Collection entries
Segment Open
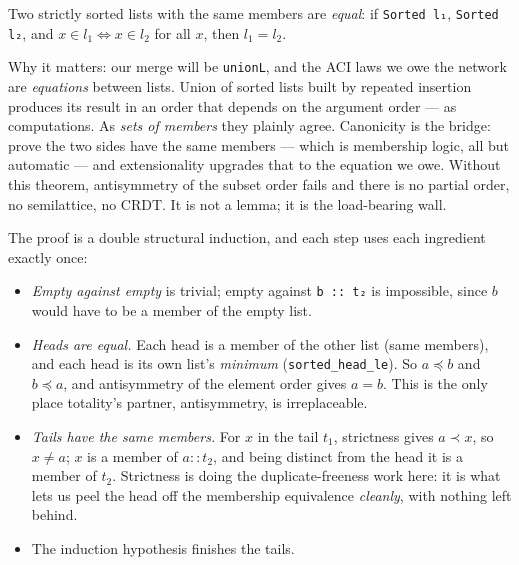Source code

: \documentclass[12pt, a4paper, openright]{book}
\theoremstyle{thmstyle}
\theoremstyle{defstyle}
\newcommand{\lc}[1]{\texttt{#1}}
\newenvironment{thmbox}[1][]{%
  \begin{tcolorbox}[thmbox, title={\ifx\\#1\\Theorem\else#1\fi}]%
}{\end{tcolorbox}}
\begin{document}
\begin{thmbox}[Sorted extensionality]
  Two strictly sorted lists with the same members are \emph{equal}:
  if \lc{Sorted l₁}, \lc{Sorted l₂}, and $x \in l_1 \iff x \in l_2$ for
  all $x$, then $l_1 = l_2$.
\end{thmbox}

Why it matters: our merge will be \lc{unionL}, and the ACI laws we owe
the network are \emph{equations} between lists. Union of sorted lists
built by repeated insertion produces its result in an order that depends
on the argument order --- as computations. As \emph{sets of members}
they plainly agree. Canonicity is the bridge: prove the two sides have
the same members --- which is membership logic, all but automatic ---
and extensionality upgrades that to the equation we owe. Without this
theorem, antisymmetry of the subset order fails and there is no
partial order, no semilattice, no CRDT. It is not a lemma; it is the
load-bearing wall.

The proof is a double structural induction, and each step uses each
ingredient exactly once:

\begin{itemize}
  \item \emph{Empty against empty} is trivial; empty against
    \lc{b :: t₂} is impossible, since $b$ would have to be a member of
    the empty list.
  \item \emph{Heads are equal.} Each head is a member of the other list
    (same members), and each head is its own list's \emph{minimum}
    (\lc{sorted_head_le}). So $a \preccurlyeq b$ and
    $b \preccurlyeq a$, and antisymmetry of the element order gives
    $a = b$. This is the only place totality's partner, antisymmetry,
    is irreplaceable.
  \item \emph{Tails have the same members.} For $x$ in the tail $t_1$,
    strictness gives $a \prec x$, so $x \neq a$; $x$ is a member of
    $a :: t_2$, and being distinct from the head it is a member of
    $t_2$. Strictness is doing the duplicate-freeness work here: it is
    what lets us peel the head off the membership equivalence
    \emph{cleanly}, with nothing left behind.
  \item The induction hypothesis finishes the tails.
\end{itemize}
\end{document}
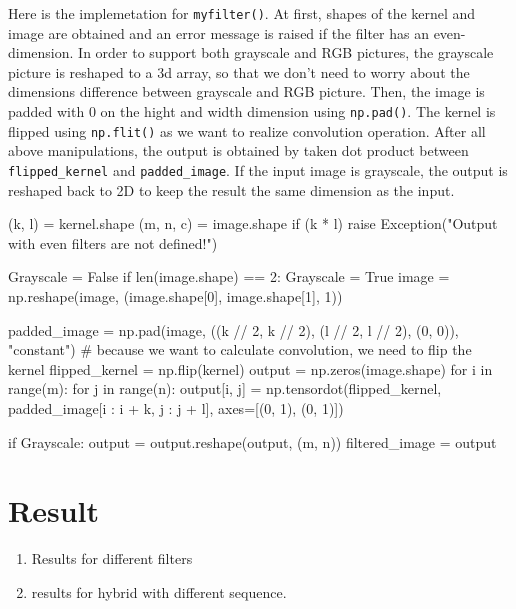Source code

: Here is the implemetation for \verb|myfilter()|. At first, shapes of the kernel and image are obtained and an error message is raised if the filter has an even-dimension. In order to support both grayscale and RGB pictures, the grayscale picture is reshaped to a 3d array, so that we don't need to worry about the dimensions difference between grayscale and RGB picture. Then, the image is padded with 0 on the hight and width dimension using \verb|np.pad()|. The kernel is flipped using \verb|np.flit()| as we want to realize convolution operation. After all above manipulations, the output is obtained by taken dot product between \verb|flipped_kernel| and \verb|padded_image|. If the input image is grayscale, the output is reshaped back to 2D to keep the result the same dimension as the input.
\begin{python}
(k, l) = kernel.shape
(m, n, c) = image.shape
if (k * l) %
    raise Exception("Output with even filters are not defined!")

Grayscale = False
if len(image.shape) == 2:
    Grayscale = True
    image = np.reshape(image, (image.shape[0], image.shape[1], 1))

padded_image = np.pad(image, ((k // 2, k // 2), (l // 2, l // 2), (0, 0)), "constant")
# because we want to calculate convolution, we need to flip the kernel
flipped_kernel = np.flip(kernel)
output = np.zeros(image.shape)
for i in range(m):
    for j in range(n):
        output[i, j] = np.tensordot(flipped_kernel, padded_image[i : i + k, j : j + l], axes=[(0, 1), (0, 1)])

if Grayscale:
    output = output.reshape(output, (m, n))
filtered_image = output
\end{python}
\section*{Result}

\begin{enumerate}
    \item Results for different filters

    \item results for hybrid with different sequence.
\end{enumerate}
Segment Closed
**Try it**
Copy word for word the stretch of entries above from the line that has "built by repeated" through the line that has "trivial; empty against", both ends included, and nothing outside it.

**Exercise output**
built by repeated insertion produces its result in an order that depends
on the argument order --- as computations. As \emph{sets of members}
they plainly agree. Canonicity is the bridge: prove the two sides have
the same members --- which is membership logic, all but automatic ---
and extensionality upgrades that to the equation we owe. Without this
theorem, antisymmetry of the subset order fails and there is no
partial order, no semilattice, no CRDT. It is not a lemma; it is the
load-bearing wall.

The proof is a double structural induction, and each step uses each
ingredient exactly once:

\begin{itemize}
  \item \emph{Empty against empty} is trivial; empty against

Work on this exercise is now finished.